### [WHAT TO DO]
From the records below, copy every line that contains the word "post".
*** THE DATA ***
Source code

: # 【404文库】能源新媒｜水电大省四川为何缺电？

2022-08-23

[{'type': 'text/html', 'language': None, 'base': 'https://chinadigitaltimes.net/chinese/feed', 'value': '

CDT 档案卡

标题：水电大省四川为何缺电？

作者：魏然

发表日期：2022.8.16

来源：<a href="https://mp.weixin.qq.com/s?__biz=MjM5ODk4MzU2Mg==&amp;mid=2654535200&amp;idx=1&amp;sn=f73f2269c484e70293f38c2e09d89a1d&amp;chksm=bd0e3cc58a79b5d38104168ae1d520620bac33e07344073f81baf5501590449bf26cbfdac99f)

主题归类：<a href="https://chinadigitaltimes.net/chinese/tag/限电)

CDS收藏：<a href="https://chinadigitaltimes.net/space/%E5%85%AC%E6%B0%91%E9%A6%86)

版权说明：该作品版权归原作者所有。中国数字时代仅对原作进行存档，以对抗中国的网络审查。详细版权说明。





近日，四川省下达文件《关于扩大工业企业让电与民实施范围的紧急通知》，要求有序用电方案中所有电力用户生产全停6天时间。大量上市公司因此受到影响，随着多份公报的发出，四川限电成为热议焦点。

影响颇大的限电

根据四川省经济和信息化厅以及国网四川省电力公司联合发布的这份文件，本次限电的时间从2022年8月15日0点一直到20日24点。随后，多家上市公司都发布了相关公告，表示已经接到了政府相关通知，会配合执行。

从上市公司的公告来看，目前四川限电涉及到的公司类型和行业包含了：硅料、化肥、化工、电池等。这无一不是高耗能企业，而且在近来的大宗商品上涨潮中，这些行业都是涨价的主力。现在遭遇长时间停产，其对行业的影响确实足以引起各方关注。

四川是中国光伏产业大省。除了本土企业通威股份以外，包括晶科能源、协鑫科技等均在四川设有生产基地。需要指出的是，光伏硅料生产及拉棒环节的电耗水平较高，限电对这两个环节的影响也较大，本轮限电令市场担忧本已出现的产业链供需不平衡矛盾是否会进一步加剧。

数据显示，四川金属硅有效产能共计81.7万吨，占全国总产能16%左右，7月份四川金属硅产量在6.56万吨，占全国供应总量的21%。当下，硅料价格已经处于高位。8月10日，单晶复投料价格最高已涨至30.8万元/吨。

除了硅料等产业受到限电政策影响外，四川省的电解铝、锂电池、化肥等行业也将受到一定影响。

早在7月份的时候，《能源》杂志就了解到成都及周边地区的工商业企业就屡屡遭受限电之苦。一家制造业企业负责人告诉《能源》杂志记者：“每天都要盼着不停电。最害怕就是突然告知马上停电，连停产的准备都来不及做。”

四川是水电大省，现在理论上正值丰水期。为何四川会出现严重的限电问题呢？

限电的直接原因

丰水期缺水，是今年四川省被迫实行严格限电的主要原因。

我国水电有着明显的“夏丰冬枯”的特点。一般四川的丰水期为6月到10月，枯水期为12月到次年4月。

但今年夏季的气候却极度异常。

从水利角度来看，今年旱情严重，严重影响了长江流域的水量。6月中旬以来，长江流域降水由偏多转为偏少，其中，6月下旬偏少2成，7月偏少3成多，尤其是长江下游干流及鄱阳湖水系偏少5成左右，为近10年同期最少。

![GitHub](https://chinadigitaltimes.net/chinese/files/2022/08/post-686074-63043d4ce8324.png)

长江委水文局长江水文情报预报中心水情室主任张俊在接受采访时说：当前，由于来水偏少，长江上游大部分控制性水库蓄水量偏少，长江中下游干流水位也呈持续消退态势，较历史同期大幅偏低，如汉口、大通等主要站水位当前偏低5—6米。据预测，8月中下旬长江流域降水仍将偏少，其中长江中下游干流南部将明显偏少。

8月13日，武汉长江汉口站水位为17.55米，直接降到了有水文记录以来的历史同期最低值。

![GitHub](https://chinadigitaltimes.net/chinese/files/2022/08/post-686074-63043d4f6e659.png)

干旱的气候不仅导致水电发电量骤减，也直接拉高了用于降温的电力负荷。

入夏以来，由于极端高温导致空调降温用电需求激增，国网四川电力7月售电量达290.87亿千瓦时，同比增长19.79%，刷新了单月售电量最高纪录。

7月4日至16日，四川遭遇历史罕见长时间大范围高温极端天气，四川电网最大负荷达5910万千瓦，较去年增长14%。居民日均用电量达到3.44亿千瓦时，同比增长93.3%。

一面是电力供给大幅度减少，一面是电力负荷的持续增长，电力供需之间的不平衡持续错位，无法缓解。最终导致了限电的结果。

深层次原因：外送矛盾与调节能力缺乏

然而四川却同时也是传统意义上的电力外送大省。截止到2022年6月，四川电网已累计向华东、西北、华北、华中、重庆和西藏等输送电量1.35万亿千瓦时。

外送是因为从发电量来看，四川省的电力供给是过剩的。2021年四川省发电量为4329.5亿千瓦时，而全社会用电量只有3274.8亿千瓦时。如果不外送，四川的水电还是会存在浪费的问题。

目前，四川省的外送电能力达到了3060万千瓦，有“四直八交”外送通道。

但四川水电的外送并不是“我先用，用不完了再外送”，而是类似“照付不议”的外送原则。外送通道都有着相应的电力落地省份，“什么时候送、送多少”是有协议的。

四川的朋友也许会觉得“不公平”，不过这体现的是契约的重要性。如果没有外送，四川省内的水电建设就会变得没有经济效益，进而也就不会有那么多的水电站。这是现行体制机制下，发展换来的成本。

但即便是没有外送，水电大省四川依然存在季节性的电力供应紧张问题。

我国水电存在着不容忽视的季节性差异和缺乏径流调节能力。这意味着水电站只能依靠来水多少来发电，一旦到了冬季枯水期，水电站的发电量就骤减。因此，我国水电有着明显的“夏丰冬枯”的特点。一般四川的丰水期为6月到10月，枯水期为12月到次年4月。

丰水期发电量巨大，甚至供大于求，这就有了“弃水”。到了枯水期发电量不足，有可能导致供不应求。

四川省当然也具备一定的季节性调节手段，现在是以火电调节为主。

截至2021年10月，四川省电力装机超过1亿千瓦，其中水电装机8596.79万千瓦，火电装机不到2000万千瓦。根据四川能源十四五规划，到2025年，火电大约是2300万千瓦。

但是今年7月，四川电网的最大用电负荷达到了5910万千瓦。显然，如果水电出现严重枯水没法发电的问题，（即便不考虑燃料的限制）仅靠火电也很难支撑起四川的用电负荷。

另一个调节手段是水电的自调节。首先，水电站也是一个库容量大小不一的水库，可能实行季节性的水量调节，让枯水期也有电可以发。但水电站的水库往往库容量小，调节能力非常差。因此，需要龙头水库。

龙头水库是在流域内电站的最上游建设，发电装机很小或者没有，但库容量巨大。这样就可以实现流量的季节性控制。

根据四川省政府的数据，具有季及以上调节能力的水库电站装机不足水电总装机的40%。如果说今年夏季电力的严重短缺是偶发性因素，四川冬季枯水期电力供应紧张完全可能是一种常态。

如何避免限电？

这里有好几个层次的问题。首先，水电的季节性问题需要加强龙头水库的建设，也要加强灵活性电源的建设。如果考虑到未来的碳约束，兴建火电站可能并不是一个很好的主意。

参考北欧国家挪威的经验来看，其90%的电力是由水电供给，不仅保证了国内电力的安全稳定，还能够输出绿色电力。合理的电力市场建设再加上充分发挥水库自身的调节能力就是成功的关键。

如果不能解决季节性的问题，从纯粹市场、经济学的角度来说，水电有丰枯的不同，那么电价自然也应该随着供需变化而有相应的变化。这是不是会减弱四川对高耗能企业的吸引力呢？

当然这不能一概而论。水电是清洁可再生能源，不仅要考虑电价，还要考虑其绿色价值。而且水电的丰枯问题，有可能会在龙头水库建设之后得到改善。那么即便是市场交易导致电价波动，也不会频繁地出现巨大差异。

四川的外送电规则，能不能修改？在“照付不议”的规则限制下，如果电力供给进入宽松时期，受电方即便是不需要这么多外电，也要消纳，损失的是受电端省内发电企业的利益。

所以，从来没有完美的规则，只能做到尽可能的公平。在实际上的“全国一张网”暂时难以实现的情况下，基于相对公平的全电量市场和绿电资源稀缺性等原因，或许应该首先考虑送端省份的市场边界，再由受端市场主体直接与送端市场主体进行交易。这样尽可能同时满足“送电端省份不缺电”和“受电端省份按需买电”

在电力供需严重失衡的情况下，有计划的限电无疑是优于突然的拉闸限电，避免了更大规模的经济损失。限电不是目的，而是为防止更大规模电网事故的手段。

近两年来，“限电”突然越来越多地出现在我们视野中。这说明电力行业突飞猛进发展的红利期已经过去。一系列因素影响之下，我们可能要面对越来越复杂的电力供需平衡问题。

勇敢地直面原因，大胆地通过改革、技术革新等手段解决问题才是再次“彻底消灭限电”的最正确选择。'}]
***
### [EXERCISE RESULT]
![GitHub](https://chinadigitaltimes.net/chinese/files/2022/08/post-686074-63043d4ce8324.png)
![GitHub](https://chinadigitaltimes.net/chinese/files/2022/08/post-686074-63043d4f6e659.png)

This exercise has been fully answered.